### YOUR ASSIGNMENT
Of all the lines in the entries, how many carry the word "DIFdelgraphicsbox"? The reply is that number and no more.

### PROVIDED RECORDS
=== Begin Enclosure ===

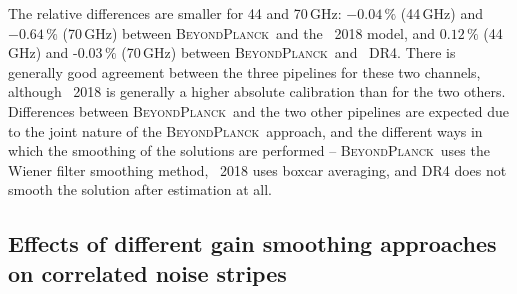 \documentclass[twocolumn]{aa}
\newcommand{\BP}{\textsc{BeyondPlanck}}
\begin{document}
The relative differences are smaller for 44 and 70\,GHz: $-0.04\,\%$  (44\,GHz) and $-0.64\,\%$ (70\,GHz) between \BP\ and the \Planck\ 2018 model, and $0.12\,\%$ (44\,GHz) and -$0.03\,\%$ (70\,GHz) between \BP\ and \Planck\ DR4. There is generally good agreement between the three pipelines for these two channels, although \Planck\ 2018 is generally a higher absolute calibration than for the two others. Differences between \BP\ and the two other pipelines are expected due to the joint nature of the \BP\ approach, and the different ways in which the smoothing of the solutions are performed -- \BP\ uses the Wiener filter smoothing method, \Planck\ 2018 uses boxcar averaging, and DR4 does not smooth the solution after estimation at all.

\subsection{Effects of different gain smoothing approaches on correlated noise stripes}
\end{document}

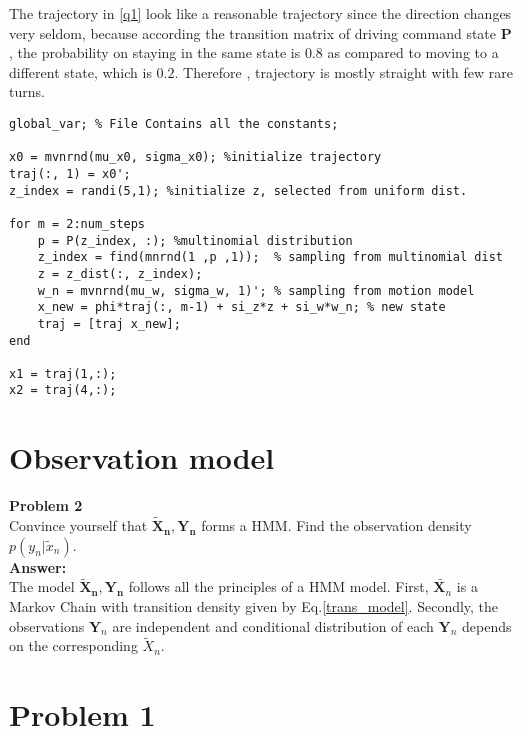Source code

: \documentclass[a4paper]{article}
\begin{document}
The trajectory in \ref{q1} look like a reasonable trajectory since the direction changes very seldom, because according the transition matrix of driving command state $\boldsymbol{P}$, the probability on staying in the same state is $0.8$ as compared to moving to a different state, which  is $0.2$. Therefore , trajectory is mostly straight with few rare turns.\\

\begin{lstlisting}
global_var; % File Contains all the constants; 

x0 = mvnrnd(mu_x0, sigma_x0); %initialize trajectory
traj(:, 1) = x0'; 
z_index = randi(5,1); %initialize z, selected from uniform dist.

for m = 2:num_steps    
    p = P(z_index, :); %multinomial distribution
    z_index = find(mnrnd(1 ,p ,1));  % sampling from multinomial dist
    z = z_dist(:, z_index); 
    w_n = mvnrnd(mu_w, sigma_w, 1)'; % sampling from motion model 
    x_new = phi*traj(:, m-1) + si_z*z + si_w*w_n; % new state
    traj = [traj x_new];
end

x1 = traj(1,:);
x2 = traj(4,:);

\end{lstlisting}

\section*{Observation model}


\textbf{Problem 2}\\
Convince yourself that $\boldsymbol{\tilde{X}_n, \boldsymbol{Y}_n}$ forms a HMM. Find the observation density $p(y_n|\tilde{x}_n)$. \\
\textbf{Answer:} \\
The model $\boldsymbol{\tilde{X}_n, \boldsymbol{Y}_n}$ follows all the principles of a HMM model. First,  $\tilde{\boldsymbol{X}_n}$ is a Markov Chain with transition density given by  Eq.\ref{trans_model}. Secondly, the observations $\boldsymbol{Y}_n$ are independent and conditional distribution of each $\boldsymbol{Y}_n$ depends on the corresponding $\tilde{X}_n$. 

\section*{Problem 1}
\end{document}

=== End Enclosure ===
=== Begin Enclosure ===

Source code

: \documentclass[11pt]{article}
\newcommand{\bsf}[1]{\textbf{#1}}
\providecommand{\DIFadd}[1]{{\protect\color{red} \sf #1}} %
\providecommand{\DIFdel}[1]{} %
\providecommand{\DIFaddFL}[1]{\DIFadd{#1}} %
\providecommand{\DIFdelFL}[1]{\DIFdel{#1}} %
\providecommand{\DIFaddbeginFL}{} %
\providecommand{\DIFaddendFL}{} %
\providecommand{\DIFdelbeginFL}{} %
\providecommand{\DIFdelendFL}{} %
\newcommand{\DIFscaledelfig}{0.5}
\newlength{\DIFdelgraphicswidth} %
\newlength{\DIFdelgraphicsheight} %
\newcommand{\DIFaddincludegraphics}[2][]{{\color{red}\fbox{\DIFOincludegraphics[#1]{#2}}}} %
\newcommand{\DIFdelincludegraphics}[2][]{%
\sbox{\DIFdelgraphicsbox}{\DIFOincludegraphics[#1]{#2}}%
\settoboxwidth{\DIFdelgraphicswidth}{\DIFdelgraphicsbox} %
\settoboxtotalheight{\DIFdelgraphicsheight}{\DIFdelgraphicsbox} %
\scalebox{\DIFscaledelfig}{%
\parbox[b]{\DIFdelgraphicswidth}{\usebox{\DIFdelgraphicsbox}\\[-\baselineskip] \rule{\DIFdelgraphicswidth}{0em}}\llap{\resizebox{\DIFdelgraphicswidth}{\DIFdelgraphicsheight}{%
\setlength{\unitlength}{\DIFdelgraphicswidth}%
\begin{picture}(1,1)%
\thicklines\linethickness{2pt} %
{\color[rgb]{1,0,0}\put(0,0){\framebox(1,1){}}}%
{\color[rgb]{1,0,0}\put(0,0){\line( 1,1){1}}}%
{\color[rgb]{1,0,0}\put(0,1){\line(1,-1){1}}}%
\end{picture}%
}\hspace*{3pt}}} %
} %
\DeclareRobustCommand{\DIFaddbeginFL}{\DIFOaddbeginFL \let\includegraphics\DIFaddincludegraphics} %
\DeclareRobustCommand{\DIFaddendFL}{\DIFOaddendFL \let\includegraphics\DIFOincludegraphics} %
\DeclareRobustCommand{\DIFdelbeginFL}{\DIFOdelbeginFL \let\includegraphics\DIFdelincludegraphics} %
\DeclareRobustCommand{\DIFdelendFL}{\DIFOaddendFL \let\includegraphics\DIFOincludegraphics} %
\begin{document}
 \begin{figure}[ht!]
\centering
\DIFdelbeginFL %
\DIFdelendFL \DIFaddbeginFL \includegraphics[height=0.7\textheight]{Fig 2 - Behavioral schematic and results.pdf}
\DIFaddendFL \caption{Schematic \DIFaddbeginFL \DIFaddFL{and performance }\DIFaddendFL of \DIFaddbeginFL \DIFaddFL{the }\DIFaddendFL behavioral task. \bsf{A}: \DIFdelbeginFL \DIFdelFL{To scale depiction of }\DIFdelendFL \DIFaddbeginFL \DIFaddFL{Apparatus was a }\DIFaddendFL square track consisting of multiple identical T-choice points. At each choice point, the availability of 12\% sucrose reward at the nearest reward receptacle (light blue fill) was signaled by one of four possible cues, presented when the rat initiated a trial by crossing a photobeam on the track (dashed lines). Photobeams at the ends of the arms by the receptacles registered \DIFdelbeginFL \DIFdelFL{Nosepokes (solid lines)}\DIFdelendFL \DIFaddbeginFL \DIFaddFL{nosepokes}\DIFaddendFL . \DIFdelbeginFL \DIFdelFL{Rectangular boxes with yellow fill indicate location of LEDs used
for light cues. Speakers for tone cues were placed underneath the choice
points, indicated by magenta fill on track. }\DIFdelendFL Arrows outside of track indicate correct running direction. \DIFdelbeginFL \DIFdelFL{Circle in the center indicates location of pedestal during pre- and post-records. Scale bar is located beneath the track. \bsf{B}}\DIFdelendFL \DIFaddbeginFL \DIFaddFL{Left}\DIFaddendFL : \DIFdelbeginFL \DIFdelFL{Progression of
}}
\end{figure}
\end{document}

=== End Enclosure ===

### ANSWER TO THE EXERCISE
4